Helsinki, Finland: Light: Edis Tatli (24-1) W TKO 1 Olegs Vilcans (1-8).
The best thing that can be said for this fight is that it did not last long. It took former WBA title challenger Tatli just 40 seconds to force the stoppage against Latvian. Vilcans was a very late substitute. He has lost 8 times by KO/TKO with every one of those losses in the first round and in four of those fights he failed to last one minute-and they put him in with a guy who lost only on a majority decision to Richar Abril for the WBA title in his last fight in September. It took me longer to type this than it took for Tatli to win.
Limoges, France: Heavy: Cyril Leonet (7-8-2) W KO 6 Alban Galonnier (4-7-1).
Leonet finally wins the French title as he knocks out Galonnier in the sixth to lift the vacant crown. These two had met in a non-title fight in December 2013 with Leonet winning a unanimous decision. Leonet made it third time lucky as he had lost twice to unbeaten Newfel Ouatah for the title. Southpaw Galonnier had height and reach over Leonet but his chin let him down.
Virreyes, Argentina: Bantam: Yoan Boyeaux (30-4,1ND) W TKO 3 Nestor D Monte (16-11-4). Frenchman Boyeaux continues his Argentinian campaign with win over Monte. The former French champion is undefeated in his last 21 fights with 17 wins by KO/TKO in that streak. He dominated the first two rounds and Monte failed to come out for round three. The No Decision on the 27-year-old “Yo Boy’s” record was when he outpointed Karim Guerfi for the vacant French title in January 2013 only for the decision to be changed when Boyeaux tested positive for a banned substance. He has not fought in France since then. Now 8 losses by KO/TKO for Monte who is 3-7-1 in his last 11 fights.
Niort, France: Middle: Davy Armand (16-4-2) W PTS 6 Laurent Ferra (16-19-4).
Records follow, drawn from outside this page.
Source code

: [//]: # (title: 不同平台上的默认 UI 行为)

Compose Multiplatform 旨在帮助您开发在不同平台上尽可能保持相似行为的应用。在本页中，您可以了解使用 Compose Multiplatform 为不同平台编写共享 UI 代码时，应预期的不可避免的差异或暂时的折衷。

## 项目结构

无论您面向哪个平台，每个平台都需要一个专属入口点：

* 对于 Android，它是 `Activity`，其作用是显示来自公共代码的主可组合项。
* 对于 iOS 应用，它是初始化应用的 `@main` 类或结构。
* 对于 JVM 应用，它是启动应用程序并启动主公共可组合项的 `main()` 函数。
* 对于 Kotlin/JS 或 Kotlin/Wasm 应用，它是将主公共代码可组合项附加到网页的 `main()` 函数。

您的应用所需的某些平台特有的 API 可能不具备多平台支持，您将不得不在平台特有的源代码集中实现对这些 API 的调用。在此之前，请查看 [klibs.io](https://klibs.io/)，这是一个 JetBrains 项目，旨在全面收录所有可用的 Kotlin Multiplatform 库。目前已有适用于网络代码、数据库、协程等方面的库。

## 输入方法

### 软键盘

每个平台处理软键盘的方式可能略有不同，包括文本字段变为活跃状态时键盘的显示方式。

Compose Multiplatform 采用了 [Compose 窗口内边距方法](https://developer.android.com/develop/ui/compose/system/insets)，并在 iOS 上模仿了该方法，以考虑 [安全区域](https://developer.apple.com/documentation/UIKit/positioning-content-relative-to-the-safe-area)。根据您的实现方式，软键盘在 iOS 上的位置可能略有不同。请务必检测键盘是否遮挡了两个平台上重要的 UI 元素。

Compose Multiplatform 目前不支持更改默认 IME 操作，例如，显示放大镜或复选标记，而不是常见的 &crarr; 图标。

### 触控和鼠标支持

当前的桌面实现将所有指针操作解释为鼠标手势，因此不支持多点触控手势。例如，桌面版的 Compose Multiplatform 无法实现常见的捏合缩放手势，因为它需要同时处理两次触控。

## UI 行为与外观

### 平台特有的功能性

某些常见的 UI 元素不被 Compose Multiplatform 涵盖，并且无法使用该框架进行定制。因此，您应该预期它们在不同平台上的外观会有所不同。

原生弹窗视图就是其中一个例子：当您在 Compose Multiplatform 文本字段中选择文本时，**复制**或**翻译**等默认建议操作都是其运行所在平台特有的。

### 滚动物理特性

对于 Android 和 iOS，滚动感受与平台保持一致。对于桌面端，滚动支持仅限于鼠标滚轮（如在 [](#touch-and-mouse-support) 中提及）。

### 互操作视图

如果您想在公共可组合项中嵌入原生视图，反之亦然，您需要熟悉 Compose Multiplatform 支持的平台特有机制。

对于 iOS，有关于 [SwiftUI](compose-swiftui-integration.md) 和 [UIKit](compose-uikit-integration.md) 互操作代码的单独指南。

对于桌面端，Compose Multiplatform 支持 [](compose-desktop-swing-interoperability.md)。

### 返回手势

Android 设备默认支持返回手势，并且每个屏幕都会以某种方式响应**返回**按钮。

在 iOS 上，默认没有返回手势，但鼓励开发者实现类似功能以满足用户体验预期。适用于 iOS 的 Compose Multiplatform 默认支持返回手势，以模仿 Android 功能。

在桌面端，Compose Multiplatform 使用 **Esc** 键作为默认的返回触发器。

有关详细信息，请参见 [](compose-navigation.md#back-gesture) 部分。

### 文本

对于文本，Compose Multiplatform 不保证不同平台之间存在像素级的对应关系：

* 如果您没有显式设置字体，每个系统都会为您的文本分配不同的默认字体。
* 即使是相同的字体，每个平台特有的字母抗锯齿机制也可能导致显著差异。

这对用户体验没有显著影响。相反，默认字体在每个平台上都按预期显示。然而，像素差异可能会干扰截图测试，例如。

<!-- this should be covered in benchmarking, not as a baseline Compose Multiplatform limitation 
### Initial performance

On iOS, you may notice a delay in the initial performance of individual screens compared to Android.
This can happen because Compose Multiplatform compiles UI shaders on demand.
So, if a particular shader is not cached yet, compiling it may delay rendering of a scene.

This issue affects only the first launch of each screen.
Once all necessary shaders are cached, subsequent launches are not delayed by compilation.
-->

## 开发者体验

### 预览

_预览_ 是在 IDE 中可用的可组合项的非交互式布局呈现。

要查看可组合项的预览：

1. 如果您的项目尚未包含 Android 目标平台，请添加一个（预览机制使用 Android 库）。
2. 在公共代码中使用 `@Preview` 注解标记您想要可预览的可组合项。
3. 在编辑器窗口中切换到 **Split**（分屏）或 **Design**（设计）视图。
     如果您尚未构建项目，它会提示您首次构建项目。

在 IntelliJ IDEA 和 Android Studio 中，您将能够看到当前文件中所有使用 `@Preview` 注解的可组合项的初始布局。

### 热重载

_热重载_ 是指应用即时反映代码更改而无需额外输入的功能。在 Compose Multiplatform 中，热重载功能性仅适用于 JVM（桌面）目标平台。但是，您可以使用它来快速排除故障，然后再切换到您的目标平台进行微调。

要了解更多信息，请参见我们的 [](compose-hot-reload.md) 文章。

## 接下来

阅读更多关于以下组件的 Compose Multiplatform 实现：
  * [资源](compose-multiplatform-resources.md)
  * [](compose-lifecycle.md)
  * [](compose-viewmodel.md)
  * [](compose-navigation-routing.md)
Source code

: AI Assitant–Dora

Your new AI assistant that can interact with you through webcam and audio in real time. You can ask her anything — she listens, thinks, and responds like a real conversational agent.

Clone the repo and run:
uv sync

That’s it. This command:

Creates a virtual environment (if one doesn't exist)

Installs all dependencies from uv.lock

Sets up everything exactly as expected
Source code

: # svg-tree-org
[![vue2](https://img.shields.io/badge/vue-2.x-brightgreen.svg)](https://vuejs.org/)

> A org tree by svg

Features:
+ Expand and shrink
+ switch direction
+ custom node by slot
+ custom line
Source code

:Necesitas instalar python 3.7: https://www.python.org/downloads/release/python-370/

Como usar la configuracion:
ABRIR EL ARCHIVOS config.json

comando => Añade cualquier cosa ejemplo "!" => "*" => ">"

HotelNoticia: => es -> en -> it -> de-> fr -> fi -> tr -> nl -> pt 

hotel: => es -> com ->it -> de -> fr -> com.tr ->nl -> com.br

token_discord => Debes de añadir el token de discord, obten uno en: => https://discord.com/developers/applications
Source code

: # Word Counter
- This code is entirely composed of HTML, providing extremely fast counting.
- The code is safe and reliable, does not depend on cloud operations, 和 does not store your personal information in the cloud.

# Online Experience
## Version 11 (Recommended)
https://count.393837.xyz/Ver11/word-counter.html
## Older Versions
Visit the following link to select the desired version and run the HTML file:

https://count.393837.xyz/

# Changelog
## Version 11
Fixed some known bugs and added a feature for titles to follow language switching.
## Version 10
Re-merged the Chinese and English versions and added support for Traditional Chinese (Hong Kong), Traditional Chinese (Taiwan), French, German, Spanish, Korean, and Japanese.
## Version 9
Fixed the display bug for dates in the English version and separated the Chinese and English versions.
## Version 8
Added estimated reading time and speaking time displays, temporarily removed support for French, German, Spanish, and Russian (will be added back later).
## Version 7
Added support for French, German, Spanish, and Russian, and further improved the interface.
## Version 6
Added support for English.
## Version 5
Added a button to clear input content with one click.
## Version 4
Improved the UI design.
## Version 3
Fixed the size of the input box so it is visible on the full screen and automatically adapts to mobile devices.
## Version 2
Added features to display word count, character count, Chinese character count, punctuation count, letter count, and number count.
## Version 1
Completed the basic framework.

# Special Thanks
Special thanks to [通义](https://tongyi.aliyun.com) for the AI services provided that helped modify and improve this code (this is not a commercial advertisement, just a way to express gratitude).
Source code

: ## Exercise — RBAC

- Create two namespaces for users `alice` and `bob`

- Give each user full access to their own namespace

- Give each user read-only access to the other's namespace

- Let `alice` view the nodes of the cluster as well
Local fighter Armand keeps his hopes of a title shot alive with a unanimous points win over Ferra. Armand started fast against the aggressive Ferra who pressed the fight hard. Armand had been ill the night before the fight and considered cancelling. It might have been different over 8 or ten rounds but Armand did enough to win. The 30-year-old FFB No 3 lost on points to Karim Achour for the French title in May and a return match is his aim. Southpaw Ferra is tough and has only failed to last the distance twice in his 19 losses.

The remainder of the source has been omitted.